Work to complete:
Locate the string "Ingest" throughout the material and copy every line in which it occurs.
---------- Information given ----------
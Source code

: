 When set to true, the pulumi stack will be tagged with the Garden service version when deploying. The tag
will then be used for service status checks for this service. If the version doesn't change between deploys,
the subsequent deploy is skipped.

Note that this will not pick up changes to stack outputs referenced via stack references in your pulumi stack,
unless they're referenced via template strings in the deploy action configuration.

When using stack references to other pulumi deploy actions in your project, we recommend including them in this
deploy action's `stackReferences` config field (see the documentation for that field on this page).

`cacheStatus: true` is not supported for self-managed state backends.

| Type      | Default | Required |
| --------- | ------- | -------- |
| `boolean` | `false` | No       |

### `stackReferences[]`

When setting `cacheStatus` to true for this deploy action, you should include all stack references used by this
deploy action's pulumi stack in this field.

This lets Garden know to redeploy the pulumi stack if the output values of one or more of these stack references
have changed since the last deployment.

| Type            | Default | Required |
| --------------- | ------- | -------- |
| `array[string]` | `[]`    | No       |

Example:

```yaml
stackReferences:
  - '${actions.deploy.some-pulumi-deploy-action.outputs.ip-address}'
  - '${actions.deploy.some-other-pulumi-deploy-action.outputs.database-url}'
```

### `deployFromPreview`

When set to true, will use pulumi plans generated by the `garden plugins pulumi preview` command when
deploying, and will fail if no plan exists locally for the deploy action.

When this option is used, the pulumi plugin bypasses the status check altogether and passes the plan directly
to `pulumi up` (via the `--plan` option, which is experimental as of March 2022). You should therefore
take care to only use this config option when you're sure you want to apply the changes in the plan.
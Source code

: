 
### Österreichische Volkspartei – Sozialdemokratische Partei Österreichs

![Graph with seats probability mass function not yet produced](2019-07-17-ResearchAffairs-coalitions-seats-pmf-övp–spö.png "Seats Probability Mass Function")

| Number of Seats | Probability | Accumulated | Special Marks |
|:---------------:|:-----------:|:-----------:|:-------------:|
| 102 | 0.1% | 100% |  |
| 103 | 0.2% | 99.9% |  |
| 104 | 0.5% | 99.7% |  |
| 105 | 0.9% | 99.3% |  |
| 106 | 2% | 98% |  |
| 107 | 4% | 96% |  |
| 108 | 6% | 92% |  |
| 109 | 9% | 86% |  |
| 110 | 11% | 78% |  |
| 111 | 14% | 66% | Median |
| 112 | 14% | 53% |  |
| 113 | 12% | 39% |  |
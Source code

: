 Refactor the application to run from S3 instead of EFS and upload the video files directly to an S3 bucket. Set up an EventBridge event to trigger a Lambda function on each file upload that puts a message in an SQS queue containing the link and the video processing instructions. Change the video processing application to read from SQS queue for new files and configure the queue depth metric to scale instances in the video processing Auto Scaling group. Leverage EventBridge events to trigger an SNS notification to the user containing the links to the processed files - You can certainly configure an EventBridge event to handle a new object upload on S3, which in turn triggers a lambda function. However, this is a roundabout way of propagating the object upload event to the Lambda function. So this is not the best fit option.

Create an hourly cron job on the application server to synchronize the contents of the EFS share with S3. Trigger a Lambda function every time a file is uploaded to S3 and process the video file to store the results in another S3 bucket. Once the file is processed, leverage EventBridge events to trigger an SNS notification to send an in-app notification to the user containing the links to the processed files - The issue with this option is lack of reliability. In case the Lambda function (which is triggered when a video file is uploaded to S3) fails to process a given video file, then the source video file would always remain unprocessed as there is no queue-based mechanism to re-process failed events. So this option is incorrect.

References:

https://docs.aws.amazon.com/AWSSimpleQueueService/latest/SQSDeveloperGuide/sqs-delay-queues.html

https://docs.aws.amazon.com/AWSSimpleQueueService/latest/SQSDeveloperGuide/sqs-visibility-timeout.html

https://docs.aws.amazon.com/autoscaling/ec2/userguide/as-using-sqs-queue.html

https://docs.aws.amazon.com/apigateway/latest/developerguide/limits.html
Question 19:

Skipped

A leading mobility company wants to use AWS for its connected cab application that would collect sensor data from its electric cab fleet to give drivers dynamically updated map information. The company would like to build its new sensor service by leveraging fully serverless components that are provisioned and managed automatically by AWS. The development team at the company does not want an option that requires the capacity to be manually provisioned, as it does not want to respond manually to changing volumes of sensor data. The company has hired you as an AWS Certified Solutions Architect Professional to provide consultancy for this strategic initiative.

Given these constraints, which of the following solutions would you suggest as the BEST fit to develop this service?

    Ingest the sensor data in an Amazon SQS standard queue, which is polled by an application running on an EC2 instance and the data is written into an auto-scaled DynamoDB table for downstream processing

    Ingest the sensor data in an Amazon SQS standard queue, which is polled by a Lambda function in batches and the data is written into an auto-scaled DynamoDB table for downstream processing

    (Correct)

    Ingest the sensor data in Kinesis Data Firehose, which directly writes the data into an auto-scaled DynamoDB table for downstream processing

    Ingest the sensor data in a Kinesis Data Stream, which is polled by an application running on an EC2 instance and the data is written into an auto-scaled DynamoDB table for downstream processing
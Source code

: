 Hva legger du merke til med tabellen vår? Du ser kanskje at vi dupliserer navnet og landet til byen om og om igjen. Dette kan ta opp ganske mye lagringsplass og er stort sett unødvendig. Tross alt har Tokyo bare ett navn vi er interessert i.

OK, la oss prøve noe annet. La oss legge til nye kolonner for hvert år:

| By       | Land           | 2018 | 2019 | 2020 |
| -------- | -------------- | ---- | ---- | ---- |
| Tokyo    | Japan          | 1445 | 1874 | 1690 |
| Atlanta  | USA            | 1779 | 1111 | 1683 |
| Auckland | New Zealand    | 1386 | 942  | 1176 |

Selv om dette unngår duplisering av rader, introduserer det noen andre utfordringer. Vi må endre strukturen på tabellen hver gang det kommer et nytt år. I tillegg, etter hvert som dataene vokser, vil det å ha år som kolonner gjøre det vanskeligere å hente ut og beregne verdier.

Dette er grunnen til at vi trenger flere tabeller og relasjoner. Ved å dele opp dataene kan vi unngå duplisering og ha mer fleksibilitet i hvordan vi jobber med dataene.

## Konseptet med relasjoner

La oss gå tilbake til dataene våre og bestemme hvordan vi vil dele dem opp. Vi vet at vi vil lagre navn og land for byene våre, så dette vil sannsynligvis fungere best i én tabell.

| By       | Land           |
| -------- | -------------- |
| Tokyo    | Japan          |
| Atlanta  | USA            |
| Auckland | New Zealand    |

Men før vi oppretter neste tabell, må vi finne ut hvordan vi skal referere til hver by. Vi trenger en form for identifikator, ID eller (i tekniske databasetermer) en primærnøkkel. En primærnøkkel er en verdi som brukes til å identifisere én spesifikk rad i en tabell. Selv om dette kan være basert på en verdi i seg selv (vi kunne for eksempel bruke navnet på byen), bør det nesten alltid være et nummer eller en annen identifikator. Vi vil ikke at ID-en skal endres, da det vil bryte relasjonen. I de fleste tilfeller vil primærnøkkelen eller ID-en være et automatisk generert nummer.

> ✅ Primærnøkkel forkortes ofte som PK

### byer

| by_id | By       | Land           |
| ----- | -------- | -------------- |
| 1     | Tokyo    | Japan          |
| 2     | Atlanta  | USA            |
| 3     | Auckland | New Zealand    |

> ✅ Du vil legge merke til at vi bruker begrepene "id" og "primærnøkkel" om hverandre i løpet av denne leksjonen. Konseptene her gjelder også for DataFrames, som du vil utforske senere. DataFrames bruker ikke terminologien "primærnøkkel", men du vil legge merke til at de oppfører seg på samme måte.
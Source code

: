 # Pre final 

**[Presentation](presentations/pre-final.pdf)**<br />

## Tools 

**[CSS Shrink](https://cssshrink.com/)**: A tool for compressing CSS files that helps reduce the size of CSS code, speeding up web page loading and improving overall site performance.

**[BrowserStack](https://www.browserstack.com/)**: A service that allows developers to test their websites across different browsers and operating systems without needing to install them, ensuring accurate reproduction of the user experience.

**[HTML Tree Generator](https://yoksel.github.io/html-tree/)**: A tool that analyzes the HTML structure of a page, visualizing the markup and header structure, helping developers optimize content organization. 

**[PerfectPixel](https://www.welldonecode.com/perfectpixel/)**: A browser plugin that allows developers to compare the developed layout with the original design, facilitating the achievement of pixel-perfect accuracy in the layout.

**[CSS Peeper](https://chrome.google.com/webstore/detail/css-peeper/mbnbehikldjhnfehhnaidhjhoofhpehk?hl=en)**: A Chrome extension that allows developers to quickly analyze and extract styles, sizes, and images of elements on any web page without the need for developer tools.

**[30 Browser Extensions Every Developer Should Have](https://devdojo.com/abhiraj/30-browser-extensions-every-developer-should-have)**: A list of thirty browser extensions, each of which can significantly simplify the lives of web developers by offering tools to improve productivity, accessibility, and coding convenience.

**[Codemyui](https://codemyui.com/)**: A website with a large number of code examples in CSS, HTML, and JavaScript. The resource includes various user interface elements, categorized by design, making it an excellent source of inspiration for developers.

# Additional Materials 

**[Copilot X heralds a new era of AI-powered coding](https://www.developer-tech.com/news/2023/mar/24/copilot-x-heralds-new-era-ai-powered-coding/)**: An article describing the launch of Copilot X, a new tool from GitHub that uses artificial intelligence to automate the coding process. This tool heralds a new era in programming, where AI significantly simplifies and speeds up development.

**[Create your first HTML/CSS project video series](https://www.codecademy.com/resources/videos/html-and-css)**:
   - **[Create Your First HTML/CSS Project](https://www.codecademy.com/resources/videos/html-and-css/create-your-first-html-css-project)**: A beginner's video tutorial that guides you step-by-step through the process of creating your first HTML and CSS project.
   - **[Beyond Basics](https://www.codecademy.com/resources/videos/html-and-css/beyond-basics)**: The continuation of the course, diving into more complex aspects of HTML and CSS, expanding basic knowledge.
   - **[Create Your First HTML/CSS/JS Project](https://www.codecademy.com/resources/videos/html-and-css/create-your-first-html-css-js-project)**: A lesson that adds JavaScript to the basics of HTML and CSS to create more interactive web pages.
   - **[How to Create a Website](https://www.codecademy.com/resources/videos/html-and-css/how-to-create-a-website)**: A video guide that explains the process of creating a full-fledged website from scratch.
----------
Task result:
    Ingest the sensor data in an Amazon SQS standard queue, which is polled by an application running on an EC2 instance and the data is written into an auto-scaled DynamoDB table for downstream processing
    Ingest the sensor data in an Amazon SQS standard queue, which is polled by a Lambda function in batches and the data is written into an auto-scaled DynamoDB table for downstream processing
    Ingest the sensor data in Kinesis Data Firehose, which directly writes the data into an auto-scaled DynamoDB table for downstream processing
    Ingest the sensor data in a Kinesis Data Stream, which is polled by an application running on an EC2 instance and the data is written into an auto-scaled DynamoDB table for downstream processing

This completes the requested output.